Главная проблема неумных людей заключается в том, что они очень мало знают, и в силу этого обстоятельства полагают мир стабильным и неизменным. И потому искренне убеждены, что сегодняшнее нетерпимое отношение к тиражированию детской наготы было всегда – и сто лет назад, и двести, и пятьсот.

Меж тем дело обстоит ровно наоборот – и это знает любой человек, который вместо просмотра роликов в Сети работает с первоисточниками.

Это увидев сегодняшние купальники взрослых женщин, жители тогдашнего мира выронили бы глаза и сразу же поняли, что конец света уже случился, мир захвачен Антихристом и дозволены любые непотребства.

Такого они действительно никогда не видели.

А голых детей видели преизрядно. Потому что в голых детях тогда никто не усматривал ничего плохого. Дети считались безгрешными, а их нагота прямо выступала символом чистоты и невинности.

Я даже не буду заводиться про путти и прочая, достаточно вспомнить, что издаваемые в 19 веке книги стихов или сказок часто украшались иллюстрациями с обнаженными феечками.

Это было что-то вроде сегодняшних разноцветных пушистых котят – умилительно-кавайные картиночки, эдакое концентрированное ми-ми-ми.

Ровно то же самое было и с фотографиями обнаженных детей. Их я здесь показывать, разумеется, не буду – мне проблемы не к чему – но могу заверить, что они делались повсеместно. Тот же Кэрролл во времена, когда умелый фотограф был еще очень востребованной диковинкой, периодически фотографировал обнаженных детей по просьбе их родителей (и, разумеется, в их присутствии).

Фотки эти делали по тем же самым причинам – обнаженные дети считались эталоном приятной глазу красоты, чистоты и невинности. Будет потом что вспомнить выросшим и нагрешившим людям, будет над чем пустить ностальгическую слезу.

Да что там 19 век? Практически у любого сегодняшнего бумера в домашнем альбоме хранятся младенческие фотографии, где он, извините, практически тычет пиписькой в объектив. Обличать эти фото – это примерно как сегодня объявить непотребством фотографирование собственных котиков. Никто в этом не видел ничего плохого еще в конце 1980-х, достаточно вспомнить финальный кадр культового польского фильма "Новые амазонки", где, извините, детородный орган народившегося младенца занимает пол-экрана.

Но если в 80-е общественное согласие на публичную обнаженку распространялось только на младенцев, то до войны люди не видели ничего плохого и в обнаженных подростках. В знаменитом крымском лагере "Артек" пионеры и пионерки, раздевшись догола, целыми отрядами восторженно бежали в море, а орган ЦК ВЛКСМ журнал "Пионер", ничтоже сумняшеся, публиковал на своих страницах развернутые детальные фоторепортажи об этом счастливом детстве советских детей.

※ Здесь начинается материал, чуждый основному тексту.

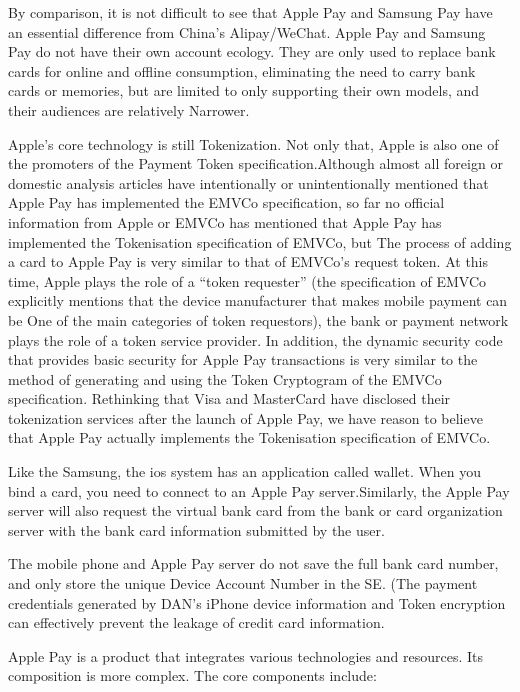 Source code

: \documentclass[journal]{IEEEtran}
\begin{document}
By comparison, it is not difficult to see that Apple Pay and Samsung Pay have an essential difference from China’s Alipay/WeChat. Apple Pay and Samsung Pay do not have their own account ecology. They are only used to replace bank cards for online and offline consumption, eliminating the need to carry bank cards or memories, but are limited to only supporting their own models, and their audiences are relatively Narrower.

Apple's core technology is still Tokenization. Not only that, Apple is also one of the promoters of the Payment Token specification.Although almost all foreign or domestic analysis articles have intentionally or unintentionally mentioned that Apple Pay has implemented the EMVCo specification, so far no official information from Apple or EMVCo has mentioned that Apple Pay has implemented the Tokenisation specification of EMVCo, but The process of adding a card to Apple Pay is very similar to that of EMVCo's request token. At this time, Apple plays the role of a “token requester” (the specification of EMVCo explicitly mentions that the device manufacturer that makes mobile payment can be One of the main categories of token requestors), the bank or payment network plays the role of a token service provider. In addition, the dynamic security code that provides basic security for Apple Pay transactions is very similar to the method of generating and using the Token Cryptogram of the EMVCo specification. Rethinking that Visa and MasterCard have disclosed their tokenization services after the launch of Apple Pay, we have reason to believe that Apple Pay actually implements the Tokenisation specification of EMVCo.

Like the Samsung, the ios system has an application called wallet. When you bind a card, you need to connect to an Apple Pay server.Similarly, the Apple Pay server will also request the virtual bank card from the bank or card organization server with the bank card information submitted by the user.

The mobile phone and Apple Pay server do not save the full bank card number, and only store the unique Device Account Number in the SE. (The payment credentials generated by DAN's iPhone device information and Token encryption can effectively prevent the leakage of credit card information.

Apple Pay is a product that integrates various technologies and resources. Its composition is more complex. The core components include:
\end{document}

Резюмируя – обнаженные дети были не смущавшей никого обыденностью, и в тогдашнем мире встречались повсюду. В своей великолепной картине "Весна" художник Аркадий Пластов обыграл именно повсеместный стереотип "одетый взрослый – голый ребенок", "зазеркалив" его.

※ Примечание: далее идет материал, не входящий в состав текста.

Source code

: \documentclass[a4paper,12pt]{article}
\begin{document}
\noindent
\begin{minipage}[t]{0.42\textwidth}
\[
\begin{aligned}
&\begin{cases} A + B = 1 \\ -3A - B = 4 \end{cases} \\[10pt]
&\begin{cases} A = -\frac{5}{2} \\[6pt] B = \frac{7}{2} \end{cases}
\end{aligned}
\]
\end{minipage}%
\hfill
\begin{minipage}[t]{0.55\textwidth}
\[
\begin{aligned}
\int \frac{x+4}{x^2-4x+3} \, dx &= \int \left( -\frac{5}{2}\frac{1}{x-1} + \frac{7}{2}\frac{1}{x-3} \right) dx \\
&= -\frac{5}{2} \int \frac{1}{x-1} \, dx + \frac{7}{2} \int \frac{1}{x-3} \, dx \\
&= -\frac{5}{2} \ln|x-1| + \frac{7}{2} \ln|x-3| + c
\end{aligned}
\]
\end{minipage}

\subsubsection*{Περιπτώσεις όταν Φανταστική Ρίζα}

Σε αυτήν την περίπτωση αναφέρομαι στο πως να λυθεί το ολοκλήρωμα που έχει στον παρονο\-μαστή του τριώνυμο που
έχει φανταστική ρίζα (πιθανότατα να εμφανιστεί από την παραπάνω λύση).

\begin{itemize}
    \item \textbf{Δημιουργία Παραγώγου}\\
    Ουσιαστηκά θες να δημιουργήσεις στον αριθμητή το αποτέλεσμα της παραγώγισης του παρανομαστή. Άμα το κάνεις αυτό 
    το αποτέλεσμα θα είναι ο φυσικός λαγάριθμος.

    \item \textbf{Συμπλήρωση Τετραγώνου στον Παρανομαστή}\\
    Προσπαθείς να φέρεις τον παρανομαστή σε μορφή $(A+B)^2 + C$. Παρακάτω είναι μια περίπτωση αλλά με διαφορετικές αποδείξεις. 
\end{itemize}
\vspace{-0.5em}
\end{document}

Так что "фотографировал малоодетых детей" – плохой, негодный аргумент для обвинений в педофилии.

С другой стороны – обличителей тоже можно понять. Никаких других доказательств противоестественных наклонностей автора "Алисы в Стране Чудес" не существует, а потрепаться на "остренькую" тему хочется.

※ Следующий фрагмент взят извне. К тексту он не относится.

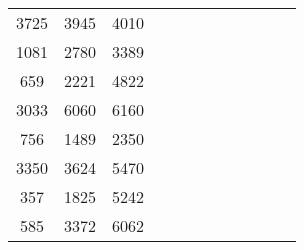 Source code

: \begin{table}[tb]
\begin{tabular}{|c|c|c|ccccccccc}
		3725 & 3945 & 4010 &                           &                           &                           &                           &                           &                           &                           &                           &                           \\ \cline{1-3}
		1081 & 2780 & 3389 &                           &                           &                           &                           &                           &                           &                           &                           &                           \\ \cline{1-3}
		659  & 2221 & 4822 &                           &                           &                           &                           &                           &                           &                           &                           &                           \\ \cline{1-3}
		3033 & 6060 & 6160 &                           &                           &                           &                           &                           &                           &                           &                           &                           \\ \cline{1-3}
		756  & 1489 & 2350 &                           &                           &                           &                           &                           &                           &                           &                           &                           \\ \cline{1-3}
		3350 & 3624 & 5470 &                           &                           &                           &                           &                           &                           &                           &                           &                           \\ \cline{1-3}
		357  & 1825 & 5242 &                           &                           &                           &                           &                           &                           &                           &                           &                           \\ \cline{1-3}
		585  & 3372 & 6062 &                           &                           &                           &                           &                           &                           &                           &                           &                           \\ \cline{1-3}

\end{tabular}
\end{table}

Еврейский колхозник, дивизионный разведчик и деревянный мальчик

Я в этом цикле довольно много писал про Буратино – и в первой книге, и во второй – но почти не говорил о Пиноккио.

Сразу скажу, я пока не буду разбирать образ первого деревянного мальчишки.

Но вот про человека, впервые познакомившего советских детей с Пиноккио, мне кажется, нужно рассказать – история наших сказок без этого будет не полной.

Первую попытку познакомить советских детей с Пиноккио предпринял, как известно, Алексей Толстой. По свидетельствам мемуаристов, "красный граф" в 30-е годы рассказывал о своем новом проекте так: "Отличная книжка Пиноккио! Надо срочно перевести, пока Маршак не украл". Перевода, правда, не получилось, после нескольких глав Толстой увлекся, забил на оригинал, погнал отсебятину и в итоге написал "Приключения Буратино".

Интересно, что граф, несмотря на титул, получил неважное образование и плохо владел иностранными языками, поэтому своего "Буратино" писал, пользуясь русским переводом Пиноккио, выполненным Ниной Петровской. Перевод Петровской, кстати, вышел в Берлине в 1924 году. Причем сам будущий "красный граф", пребывавший тогда в эмиграции, и стал редактором книги – об этом даже на обложке написали.

И это было последнее издание на русском языке перед советской "реабилитацией" Пиноккио в 1959 году – когда в Союзе была издана книга с иллюстрациями Валерия Алфеевского.

К удивлению всех, книга о приключениях деревянного человека вышла в переводе знаменитого мастера военной прозы, автора "Звезды" и "Весны на Одере" Эммануила Казакевича.

"Приключения Пиноккио" – единственная детская книга в творческом наследии этого прекрасного "взрослого" писателя с весьма интересной судьбой.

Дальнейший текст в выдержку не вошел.